Zum Schluss bieten die Autoren zwei Szenarien an – ein optimistisches und ein pessimistisches. Das optimistische Szenario sieht den Aufstieg des Soccer zum etablierten fünften Mannschaftsspiel im amerikanischen Sportraum etwa auf dem Niveau des Eishockeys, vielleicht sogar noch näher dran an den »Großen Drei«. Im pessimistischen Szenario bleibt Soccer in der amerikanischen Sportkultur und im amerikanischen Alltagsleben marginalisiert.

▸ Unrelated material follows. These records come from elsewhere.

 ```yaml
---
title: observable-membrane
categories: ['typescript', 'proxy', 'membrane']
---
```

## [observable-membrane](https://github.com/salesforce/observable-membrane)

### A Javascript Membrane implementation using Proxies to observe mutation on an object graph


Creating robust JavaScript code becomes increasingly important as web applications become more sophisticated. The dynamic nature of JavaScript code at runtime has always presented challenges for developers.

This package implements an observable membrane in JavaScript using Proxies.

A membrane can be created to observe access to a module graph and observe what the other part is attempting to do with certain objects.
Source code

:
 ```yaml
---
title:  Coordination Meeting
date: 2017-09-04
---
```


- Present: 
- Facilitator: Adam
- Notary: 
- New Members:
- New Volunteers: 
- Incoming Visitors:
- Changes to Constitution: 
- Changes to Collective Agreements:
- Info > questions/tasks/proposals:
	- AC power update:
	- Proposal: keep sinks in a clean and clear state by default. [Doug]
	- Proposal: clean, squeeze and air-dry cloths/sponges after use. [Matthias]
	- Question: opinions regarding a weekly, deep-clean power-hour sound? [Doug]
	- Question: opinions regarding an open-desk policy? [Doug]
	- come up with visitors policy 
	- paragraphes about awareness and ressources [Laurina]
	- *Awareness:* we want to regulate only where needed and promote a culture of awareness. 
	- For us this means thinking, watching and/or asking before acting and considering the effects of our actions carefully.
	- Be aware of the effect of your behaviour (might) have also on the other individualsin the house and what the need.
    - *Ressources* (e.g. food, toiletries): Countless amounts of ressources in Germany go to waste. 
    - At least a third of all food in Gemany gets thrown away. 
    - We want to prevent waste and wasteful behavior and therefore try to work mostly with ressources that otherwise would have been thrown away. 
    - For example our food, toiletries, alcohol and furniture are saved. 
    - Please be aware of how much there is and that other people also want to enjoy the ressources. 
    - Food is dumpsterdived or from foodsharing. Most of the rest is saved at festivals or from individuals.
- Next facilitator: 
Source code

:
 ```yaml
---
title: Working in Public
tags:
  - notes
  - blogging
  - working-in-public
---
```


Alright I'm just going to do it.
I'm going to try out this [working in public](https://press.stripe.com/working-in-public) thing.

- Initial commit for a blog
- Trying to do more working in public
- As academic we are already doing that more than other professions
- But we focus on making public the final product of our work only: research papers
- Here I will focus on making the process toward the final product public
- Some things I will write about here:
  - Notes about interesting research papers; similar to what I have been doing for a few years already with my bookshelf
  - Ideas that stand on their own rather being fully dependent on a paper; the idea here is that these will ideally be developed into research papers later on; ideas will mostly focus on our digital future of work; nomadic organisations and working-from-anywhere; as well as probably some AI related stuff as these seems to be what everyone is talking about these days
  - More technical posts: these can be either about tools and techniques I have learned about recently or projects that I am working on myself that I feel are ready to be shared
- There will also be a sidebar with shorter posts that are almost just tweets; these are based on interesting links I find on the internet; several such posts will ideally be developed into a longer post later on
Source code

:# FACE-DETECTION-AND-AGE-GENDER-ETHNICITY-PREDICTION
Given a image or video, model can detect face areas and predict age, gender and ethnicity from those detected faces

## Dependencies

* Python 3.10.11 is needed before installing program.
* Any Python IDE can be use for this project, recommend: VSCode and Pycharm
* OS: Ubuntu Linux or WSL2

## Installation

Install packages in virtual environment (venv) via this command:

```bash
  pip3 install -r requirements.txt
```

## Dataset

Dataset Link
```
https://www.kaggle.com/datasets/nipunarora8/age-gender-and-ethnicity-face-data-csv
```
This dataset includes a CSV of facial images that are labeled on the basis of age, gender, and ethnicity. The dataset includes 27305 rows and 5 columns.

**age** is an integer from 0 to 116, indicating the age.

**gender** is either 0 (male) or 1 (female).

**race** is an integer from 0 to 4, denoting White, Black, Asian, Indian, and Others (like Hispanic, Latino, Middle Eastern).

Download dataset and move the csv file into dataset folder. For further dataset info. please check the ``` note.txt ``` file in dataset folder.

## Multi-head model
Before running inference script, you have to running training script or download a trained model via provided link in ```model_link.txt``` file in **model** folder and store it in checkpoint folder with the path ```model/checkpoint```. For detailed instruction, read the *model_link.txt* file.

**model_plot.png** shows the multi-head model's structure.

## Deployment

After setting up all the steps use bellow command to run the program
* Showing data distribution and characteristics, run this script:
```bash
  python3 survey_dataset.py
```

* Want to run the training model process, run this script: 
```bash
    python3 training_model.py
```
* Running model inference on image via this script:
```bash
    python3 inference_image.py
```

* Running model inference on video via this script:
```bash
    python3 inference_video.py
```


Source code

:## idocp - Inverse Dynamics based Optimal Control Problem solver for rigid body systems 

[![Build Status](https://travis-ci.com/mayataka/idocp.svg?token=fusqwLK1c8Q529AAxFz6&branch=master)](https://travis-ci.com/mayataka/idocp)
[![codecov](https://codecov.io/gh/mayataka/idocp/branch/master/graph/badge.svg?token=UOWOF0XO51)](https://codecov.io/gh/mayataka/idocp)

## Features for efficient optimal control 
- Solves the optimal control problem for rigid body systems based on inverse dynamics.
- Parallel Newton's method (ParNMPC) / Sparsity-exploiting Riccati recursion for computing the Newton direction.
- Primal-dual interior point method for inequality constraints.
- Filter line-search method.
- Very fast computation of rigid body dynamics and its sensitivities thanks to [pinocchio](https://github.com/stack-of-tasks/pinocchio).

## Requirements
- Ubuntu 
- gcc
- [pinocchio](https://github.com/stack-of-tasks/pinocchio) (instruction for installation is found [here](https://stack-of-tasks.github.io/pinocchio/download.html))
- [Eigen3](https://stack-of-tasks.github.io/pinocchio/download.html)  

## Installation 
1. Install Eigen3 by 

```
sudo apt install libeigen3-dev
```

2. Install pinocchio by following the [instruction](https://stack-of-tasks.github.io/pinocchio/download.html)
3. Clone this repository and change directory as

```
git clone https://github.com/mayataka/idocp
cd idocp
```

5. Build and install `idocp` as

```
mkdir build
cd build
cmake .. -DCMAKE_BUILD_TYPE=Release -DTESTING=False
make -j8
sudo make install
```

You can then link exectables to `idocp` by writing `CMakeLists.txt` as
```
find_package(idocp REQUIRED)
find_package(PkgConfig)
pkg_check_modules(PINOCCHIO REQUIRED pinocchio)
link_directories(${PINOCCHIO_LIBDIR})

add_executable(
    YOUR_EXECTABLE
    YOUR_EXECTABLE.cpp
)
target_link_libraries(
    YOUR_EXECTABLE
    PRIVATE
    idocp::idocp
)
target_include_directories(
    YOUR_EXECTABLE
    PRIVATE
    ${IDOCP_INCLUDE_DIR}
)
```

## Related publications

Die Autoren führen für beide Szenarien überzeugende Argumente ins Feld.

»Im Abseits – Fußball in der amerikanischen Sportkultur« ist der stärkste landesspezifische Beitrag zur Sozialhistorie und Soziologie von Soccer, der mir jemals untergekommen ist. 1998 erklärte die United States Soccer Federation (USSSF) in ihrem Jahrbuch: »Die Mission des Fußballs in Amerika ist sehr einfach und klar: den Fußball in all seinen Erscheinungsformen in den Vereinigten Staaten zu einer bedeutenden Sportart zu machen und die Fifa-Weltmeisterschaft (der Männer) im Jahr 2010 zu gewinnen.« So etwas nennen Markovits und Hellerman einen »amerikanischen Machbarkeitsoptimismus«. Könnte man Weltmeisterschaften mit guten Fußballbüchern gewinnen, müsste sich die Konkurrenz schon gewaltig strecken, um den Amerikanern den Titel noch streitig zu machen.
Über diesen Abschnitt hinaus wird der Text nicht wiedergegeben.